In the midst of applying and testing new TACACS configs, I set the t"IP TACACS SOURCE INTERFACE" to the wrong VLAN. My mistake and fortunately I tested it on a switch that is not really used. So I figure no bid deal, Ill unplug the trunk and go in through the console with the username, with my understanding that if no tacacs server is available, the local username would be used. Well either the username/password combo is not correct, or the theory of "Not being able to contact tacacs server, so use the local username" is not correct.

Anyway, does anyone have any ideas? Possibly a password recovery then change the username password and correct the VLAN problem?

Thanks for your help..

saxenanitesh8522 · ‎09-22-2014

Hi,

if you are not able to access the switch, just do a password recovery for the switch. you would be able to access the switch and change the configuration.

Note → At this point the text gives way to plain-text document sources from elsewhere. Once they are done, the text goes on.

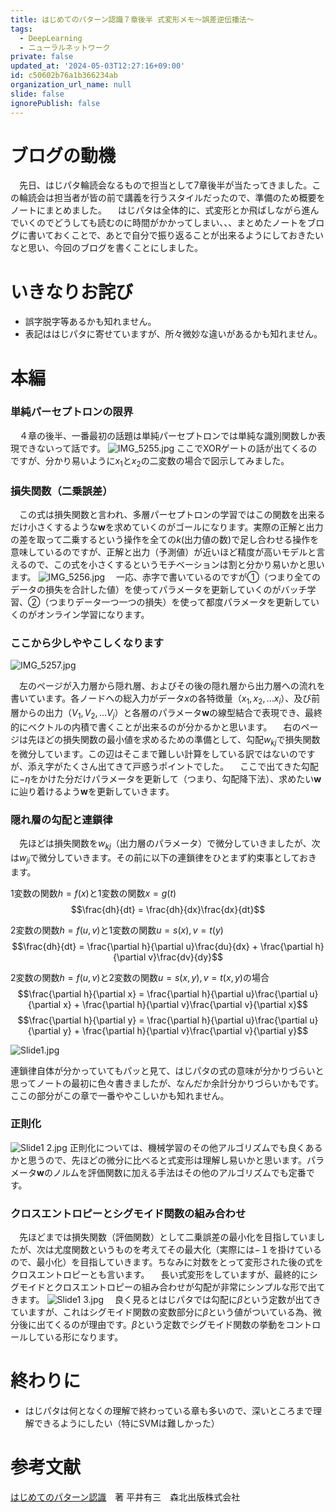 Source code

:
 ```yaml
---
title: はじめてのパターン認識７章後半 式変形メモ〜誤差逆伝播法〜
tags:
  - DeepLearning
  - ニューラルネットワーク
private: false
updated_at: '2024-05-03T12:27:16+09:00'
id: c50602b76a1b366234ab
organization_url_name: null
slide: false
ignorePublish: false
---
```

# ブログの動機
　先日、はじパタ輪読会なるもので担当として7章後半が当たってきました。この輪読会は担当者が皆の前で講義を行うスタイルだったので、準備のため概要をノートにまとめました。
　はじパタは全体的に、式変形とか飛ばしながら進んでいくのでどうしても読むのに時間がかかってしまい、、、まとめたノートをブログに書いておくことで、あとで自分で振り返ることが出来るようにしておきたいなと思い、今回のブログを書くことにしました。

# いきなりお詫び
- 誤字脱字等あるかも知れません。
- 表記ははじパタに寄せていますが、所々微妙な違いがあるかも知れません。

# 本編

### 単純パーセプトロンの限界
　４章の後半、一番最初の話題は単純パーセプトロンでは単純な識別関数しか表現できないって話です。
![IMG_5255.jpg](https://qiita-image-store.s3.ap-northeast-1.amazonaws.com/0/323251/cb9e3ec5-d491-a983-f711-c0b6ca1823e0.jpeg)
ここでXORゲートの話が出てくるのですが、分かり易いように$x_1$と$x_2$の二変数の場合で図示してみました。

### 損失関数（二乗誤差）
　この式は損失関数と言われ、多層パーセプトロンの学習ではこの関数を出来るだけ小さくするような$\boldsymbol{w}$を求めていくのがゴールになります。実際の正解と出力の差を取って二乗するという操作を全ての$k$(出力値の数)で足し合わせる操作を意味しているのですが、正解と出力（予測値）が近いほど精度が高いモデルと言えるので、この式を小さくするというモチベーションは割と分かり易いかと思います。
![IMG_5256.jpg](https://qiita-image-store.s3.ap-northeast-1.amazonaws.com/0/323251/b952af6c-fcfd-4ee6-90d2-5d551e7dd34d.jpeg)
　一応、赤字で書いているのですが①（つまり全てのデータの損失を合計した値）を使ってパラメータを更新していくのがバッチ学習、②（つまりデータ一つ一つの損失）を使って都度パラメータを更新していくのがオンライン学習になります。

### ここから少しややこしくなります

![IMG_5257.jpg](https://qiita-image-store.s3.ap-northeast-1.amazonaws.com/0/323251/56fa55b2-843c-c937-f91a-f0486712aa28.jpeg)

　左のページが入力層から隠れ層、およびその後の隠れ層から出力層への流れを書いています。各ノードへの総入力がデータ$x$の各特徴量（$x_1, x_2, … x_i$）、及び前層からの出力（$V_1, V_2, …V_j$）と各層のパラメータ$\boldsymbol{w}$の線型結合で表現でき、最終的にベクトルの内積で書くことが出来るのが分かるかと思います。
　右のページは先ほどの損失関数の最小値を求めるための準備として、勾配$w_{kj}$で損失関数を微分しています。この辺はそこまで難しい計算をしている訳ではないのですが、添え字がたくさん出てきて戸惑うポイントでした。
　ここで出てきた勾配に$-\eta$をかけた分だけパラメータを更新して（つまり、勾配降下法）、求めたい$\boldsymbol{w}$に辿り着けるよう$\boldsymbol{w}$を更新していきます。

### 隠れ層の勾配と連鎖律
　先ほどは損失関数を$w_{kj}$（出力層のパラメータ）で微分していきましたが、次は$w_{ji}$で微分していきます。その前に以下の連鎖律をひとまず約束事としておきます。

1変数の関数$h=f(x)$と1変数の関数$x=g(t)$
$$\frac{dh}{dt} = \frac{dh}{dx}\frac{dx}{dt}$$

2変数の関数$h=f(u, v)$と1変数の関数$u=s(x), v=t(y)$
$$\frac{dh}{dt} = \frac{\partial h}{\partial u}\frac{du}{dx} + \frac{\partial h}{\partial v}\frac{dv}{dy}$$

2変数の関数$h=f(u, v)$と2変数の関数$u=s(x, y),v=t(x, y)$の場合
$$\frac{\partial h}{\partial x} = \frac{\partial h}{\partial u}\frac{\partial u}{\partial x} + \frac{\partial h}{\partial v}\frac{\partial v}{\partial x}$$
$$\frac{\partial h}{\partial y} = \frac{\partial h}{\partial u}\frac{\partial u}{\partial y} + \frac{\partial h}{\partial v}\frac{\partial v}{\partial y}$$

![Slide1.jpg](https://qiita-image-store.s3.ap-northeast-1.amazonaws.com/0/323251/9250793f-b289-c487-4cba-8d3f13cc2f55.jpeg)

連鎖律自体が分かっていてもパッと見て、はじパタの式の意味が分かりづらいと思ってノートの最初に色々書きましたが、なんだか余計分かりづらいかもです。ここの部分がこの章で一番ややこしいかも知れません。

### 正則化
![Slide1 2.jpg](https://qiita-image-store.s3.ap-northeast-1.amazonaws.com/0/323251/491cd5a2-5a56-04fc-e74d-01b53fcaba74.jpeg)
正則化については、機械学習のその他アルゴリズムでも良くあるかと思うので、先ほどの微分に比べると式変形は理解し易いかと思います。パラメータ$\boldsymbol{w}$のノルムを評価関数に加える手法はその他のアルゴリズムでも定番です。

### クロスエントロピーとシグモイド関数の組み合わせ
　先ほどまでは損失関数（評価関数）として二乗誤差の最小化を目指していましたが、次は尤度関数というものを考えてその最大化（実際には−１を掛けているので、最小化）を目指していきます。ちなみに対数をとって変形された後の式をクロスエントロピーとも言います。
　長い式変形をしていますが、最終的にシグモイドとクロスエントロピーの組み合わせが勾配が非常にシンプルな形で出てきます。
![Slide1 3.jpg](https://qiita-image-store.s3.ap-northeast-1.amazonaws.com/0/323251/c131b622-5406-56ea-f425-d03503e41131.jpeg)
　良く見るとはじパタでは勾配に$\beta$という定数が出てきていますが、これはシグモイド関数の変数部分に$\beta$という値がついている為、微分後に出てくるのが理由です。$\beta$という定数でシグモイド関数の挙動をコントロールしている形になります。

# 終わりに
- はじパタは何となくの理解で終わっている章も多いので、深いところまで理解できるようにしたい（特にSVMは難しかった）

# 参考文献
[はじめてのパターン認識](https://www.morikita.co.jp/books/book/2235)　著 平井有三　森北出版株式会社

it depends on the AAA configuration commands for the authentication if you have given tacacs then local authentication if the aaa is not reachable..

Thanks

Please rate if helpful...

View solution in original post

saxenanitesh8522 · ‎09-22-2014

Hi,

if you are not able to access the switch, just do a password recovery for the switch. you would be able to access the switch and change the configuration.

it depends on the AAA configuration commands for the authentication if you have given tacacs then local authentication if the aaa is not reachable..

Thanks

Please rate if helpful...

michael brock · ‎10-23-2014

I did the password recovery, and all is well! Thanks!